In case you don't know, a large part of the sore neck is actually due to shoulder tension. Because of long-term sitting, hunched over, and the shoulders are buckled, resulting in tension in the shoulders and neck involvement. So, open your shoulders, release the pressure, and relax your neck!
The following set of movements activates the shoulder joint and activates the muscles around the shoulder joint.

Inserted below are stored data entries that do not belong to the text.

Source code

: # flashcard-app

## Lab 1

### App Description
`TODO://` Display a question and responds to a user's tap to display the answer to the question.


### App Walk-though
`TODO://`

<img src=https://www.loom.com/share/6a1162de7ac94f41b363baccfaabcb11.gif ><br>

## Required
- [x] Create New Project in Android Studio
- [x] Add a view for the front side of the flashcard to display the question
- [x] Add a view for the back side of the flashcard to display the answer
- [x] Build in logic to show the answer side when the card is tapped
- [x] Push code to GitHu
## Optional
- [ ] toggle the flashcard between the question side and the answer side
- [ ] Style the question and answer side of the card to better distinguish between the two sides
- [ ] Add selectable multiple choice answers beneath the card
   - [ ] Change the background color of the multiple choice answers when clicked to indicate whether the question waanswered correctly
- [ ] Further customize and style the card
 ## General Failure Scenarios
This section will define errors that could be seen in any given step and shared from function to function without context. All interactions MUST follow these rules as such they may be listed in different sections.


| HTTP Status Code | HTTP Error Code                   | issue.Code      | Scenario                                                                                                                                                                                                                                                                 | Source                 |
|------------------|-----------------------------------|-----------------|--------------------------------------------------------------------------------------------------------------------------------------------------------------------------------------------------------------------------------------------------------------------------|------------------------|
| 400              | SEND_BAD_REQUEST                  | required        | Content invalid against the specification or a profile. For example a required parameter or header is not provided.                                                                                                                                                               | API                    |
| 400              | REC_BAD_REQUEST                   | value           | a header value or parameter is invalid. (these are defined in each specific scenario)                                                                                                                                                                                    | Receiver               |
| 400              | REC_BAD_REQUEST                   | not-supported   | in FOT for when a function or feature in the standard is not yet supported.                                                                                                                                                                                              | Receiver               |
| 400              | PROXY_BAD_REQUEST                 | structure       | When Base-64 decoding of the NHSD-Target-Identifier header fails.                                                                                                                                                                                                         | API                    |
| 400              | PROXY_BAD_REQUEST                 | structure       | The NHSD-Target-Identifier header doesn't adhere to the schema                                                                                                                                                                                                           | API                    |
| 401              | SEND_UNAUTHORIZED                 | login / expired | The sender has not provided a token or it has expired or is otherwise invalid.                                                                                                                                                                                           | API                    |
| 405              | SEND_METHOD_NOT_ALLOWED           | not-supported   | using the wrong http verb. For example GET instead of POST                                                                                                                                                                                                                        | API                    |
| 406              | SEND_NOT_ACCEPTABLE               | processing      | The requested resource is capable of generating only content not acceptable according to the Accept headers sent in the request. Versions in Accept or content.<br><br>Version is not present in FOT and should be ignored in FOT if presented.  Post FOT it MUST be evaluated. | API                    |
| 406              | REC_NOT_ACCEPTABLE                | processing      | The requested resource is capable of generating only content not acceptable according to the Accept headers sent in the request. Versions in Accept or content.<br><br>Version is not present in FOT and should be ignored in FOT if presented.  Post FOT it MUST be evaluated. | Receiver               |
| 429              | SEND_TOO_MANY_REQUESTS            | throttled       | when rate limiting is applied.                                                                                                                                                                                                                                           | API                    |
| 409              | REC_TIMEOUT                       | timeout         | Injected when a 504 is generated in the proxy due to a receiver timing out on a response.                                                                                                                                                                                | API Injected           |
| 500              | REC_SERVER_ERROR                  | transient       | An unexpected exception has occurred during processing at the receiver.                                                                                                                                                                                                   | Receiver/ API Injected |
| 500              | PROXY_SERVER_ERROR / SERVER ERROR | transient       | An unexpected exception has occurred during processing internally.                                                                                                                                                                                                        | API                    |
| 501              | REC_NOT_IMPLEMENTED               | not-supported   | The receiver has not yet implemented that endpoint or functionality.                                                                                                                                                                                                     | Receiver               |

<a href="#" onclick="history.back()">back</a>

1. Stretch one hand upward
Stretching your shoulders helps to activate your ribs, shoulders, elbows and hands
This simple stretch starts with relaxing the arms and then lifting the ribs and shoulders on the same side
Straighten your elbows and fingers and feel like your arms are stretched outward
Relax, repeat the movements
2. Stretch your hands crossed
This asana can be used to exercise twisting the forearms
Start by crossing your hands in front of your chest with your palms facing outwards
Raise your arms above your head
Straighten your elbows and return to the first movement
Repeat several times
3. Straighten and stretch the shoulder joint with one hand
Keep your hands straight. Grab the forearm of the other hand with one hand
Stretch your arms outwards first, then stretch your straightened arms inwards your shoulders
These two movements will make you feel your neck stretch and your chest open
4. Overhead triangular type
Arm extensions over the top of your head, you can use this opportunity to stretch your triceps
Grasp the arm with the elbow bent and press inward, pressing downward
5. Cross your arms and raise them above your head
It is a good way to activate the shoulder joint
Elbows straight, wrists crossed, arms crossed outwards
Work the trapezius muscles
This type of exercise favors the flexibility of the shoulders, with the arms relaxing after being slowly stretched outward
6. Shoulder horizontal extension
This shoulder extension pose is a bit like a throat lock
Start with one arm extended outwards and the elbows straight
Grasp the top of your other arm with one hand. Stretch your arms
Stretch your shoulders and bent arms
7. Shoulder hug
Bend your elbows, cross your arms, and grab your shoulders with both hands in a hugging pose
Stretch your elbows
Switch to the other hand and repeat
8. Elbow extension hug pose
Straighten your elbows and do the same as you did in the previous shoulder hug
In this asana, you will find the pectoral muscles activating
This helps to stretch your shoulder blades
9.The eagle pose that stretches the shoulders
The first two asanas are both preparations for this asana. This asana opens the shoulders more
Tilt the forearm vertically (from the front) to the side
Turn the arm on the higher side
10. Helmet type
This shoulder extension pose exercises the torso on the outside of the shoulders with the arms raised above the head
Bend your elbows and place them together in front of your face
The elbows are pressed against each other, and the forearms are placed on the head and pressed back
Turn your upper arms and separate your hands
11. Penguin pose
This asana can also be done while standing
Place one hand on your lower back or hips, bend your elbow and press your elbow inward with the other hand
You'll find that this helps to stretch the shoulder blades and arms, turning the collarbone forward
You can also do this pose with both hands at the same time, using the muscles of your shoulders to turn your elbows inward
12. Arms are stretched behind them
Stretch both arms on your back and grasp the outstretched arm with one hand
Rotate the other shoulder, alternating between straightening and bending the elbow
13. Arm binding
Extend your left arm back and bend the back of your elbow against the right side of your back
Grab your left hand with your right hand and pull your left hand forward
14. Back stretch
The arm is stretched back and the shoulder blades are turned inward while the arm is turned inward
Stretch your arms up and down
15. Stretch your hands behind your back
Cross your hands behind your back. Stretch your hands outward
Note the change in the position of the shoulders in the last two pictures, and the shoulder position in Figure 2 is open
Figure 3: The shoulders are turned forward and downward
16. Pray counter-prayer behind your hands
Place your hands on your shoulder blades
Squeeze the tips of your fingers against each other
Try moving your hands to the side of your back, alternating back and forth from left to right
17. High Penguin Pose
Similar to Penguin Pose, the hands are placed on the chin or cheekbones, with the elbows facing outward
Use your other hand to turn your elbow inward
When the elbow is stretched inward, try pressing outward with the chin handle, stretching the shoulder by turning outward.